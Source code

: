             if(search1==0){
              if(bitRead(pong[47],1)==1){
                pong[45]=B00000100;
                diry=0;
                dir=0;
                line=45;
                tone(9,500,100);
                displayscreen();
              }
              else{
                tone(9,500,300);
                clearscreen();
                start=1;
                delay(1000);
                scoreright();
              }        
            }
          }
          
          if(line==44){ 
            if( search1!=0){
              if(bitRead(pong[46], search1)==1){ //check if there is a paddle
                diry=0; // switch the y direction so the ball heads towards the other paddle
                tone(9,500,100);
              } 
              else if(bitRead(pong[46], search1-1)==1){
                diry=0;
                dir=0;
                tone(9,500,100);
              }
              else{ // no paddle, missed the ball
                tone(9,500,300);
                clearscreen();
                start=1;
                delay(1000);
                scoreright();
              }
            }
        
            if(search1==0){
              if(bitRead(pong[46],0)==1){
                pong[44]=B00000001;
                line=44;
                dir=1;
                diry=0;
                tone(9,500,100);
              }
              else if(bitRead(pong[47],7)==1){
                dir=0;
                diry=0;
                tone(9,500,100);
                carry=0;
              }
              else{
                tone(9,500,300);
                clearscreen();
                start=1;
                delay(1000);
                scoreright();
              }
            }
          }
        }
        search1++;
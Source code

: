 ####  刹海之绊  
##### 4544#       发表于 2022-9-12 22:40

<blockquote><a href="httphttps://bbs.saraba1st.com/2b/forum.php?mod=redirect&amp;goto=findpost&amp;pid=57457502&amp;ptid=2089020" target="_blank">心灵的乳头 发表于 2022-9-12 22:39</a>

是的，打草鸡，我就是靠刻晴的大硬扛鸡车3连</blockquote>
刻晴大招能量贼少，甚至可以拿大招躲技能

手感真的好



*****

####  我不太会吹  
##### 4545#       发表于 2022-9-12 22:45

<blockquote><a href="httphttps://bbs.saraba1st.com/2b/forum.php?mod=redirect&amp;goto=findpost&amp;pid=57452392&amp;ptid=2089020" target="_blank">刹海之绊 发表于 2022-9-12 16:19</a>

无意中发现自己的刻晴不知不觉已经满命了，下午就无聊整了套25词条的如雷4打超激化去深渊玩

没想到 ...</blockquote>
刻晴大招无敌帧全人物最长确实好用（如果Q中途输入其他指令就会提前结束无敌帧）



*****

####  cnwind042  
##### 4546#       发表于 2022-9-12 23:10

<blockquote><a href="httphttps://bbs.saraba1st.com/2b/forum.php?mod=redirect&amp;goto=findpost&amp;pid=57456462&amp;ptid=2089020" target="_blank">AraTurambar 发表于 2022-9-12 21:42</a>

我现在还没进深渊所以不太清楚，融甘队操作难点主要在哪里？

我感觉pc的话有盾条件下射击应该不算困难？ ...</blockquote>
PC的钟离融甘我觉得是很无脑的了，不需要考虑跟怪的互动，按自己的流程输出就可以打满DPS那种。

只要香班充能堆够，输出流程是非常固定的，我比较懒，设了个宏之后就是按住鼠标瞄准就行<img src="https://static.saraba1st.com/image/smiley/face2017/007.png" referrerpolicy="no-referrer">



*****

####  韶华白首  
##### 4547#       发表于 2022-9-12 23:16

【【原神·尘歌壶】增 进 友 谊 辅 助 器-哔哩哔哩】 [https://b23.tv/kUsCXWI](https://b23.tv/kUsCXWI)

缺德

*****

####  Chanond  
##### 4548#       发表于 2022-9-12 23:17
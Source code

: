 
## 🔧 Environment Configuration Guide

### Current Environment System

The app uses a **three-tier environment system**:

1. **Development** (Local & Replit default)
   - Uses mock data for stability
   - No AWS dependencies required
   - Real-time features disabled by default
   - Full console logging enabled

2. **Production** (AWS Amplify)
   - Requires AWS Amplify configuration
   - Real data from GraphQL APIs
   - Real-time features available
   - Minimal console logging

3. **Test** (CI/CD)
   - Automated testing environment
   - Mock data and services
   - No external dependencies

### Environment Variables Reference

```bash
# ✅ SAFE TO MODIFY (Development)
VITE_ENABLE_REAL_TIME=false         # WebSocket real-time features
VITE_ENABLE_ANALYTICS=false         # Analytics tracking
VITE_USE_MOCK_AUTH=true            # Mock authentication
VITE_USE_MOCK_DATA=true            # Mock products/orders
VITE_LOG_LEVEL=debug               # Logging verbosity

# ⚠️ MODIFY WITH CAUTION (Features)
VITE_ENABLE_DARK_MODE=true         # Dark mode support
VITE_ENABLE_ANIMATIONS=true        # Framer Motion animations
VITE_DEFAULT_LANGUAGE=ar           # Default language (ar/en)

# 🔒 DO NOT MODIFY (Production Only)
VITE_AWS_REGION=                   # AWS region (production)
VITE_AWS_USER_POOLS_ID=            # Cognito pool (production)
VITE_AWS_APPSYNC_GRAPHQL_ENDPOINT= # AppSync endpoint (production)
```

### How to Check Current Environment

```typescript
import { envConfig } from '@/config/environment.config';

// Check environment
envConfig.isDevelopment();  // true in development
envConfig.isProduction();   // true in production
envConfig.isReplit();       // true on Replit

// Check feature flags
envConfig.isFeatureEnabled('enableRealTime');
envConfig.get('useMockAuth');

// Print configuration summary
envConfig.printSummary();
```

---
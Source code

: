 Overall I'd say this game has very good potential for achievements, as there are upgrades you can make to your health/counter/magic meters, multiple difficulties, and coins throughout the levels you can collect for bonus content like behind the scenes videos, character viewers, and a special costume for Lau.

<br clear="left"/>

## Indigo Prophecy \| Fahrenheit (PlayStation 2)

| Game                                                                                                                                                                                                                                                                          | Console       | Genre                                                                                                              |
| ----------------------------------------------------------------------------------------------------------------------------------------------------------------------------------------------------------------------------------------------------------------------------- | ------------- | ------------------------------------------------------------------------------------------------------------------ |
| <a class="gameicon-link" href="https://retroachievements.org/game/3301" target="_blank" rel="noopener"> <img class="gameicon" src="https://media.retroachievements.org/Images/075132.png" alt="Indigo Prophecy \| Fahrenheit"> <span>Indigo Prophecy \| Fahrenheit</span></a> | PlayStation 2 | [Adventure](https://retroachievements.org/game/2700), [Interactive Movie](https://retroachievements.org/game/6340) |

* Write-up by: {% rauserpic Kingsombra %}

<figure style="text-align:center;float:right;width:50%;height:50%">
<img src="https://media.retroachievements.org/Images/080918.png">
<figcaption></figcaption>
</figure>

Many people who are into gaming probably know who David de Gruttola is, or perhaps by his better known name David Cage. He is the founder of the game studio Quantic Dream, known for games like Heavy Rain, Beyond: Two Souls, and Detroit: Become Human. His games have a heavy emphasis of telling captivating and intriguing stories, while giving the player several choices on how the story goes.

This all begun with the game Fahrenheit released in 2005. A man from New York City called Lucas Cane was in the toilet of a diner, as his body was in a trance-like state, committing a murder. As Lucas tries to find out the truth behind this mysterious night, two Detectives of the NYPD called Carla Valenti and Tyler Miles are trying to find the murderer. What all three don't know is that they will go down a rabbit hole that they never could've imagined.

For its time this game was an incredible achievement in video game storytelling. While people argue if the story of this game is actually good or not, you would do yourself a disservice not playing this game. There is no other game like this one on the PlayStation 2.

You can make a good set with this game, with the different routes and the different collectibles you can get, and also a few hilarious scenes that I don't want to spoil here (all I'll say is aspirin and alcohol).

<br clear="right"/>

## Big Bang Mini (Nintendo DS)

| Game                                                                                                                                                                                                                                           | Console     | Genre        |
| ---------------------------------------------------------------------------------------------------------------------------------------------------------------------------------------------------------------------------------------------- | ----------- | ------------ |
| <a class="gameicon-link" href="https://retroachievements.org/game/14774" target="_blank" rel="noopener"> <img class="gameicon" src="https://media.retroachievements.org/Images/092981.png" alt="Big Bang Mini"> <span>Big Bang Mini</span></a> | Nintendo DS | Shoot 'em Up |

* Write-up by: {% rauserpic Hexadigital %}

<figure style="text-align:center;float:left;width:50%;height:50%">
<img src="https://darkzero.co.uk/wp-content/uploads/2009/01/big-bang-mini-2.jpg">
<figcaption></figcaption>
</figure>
== == ==
EXERCISE INSTRUCTIONS
Give back the listing exactly, please, from its first line to the line containing "diry=0; // switch", inclusive, and nothing past that line.

ANSWER BELOW
Source code

:             if(search1==0){
              if(bitRead(pong[47],1)==1){
                pong[45]=B00000100;
                diry=0;
                dir=0;
                line=45;
                tone(9,500,100);
                displayscreen();
              }
              else{
                tone(9,500,300);
                clearscreen();
                start=1;
                delay(1000);
                scoreright();
              }        
            }
          }
          
          if(line==44){ 
            if( search1!=0){
              if(bitRead(pong[46], search1)==1){ //check if there is a paddle
                diry=0; // switch the y direction so the ball heads towards the other paddle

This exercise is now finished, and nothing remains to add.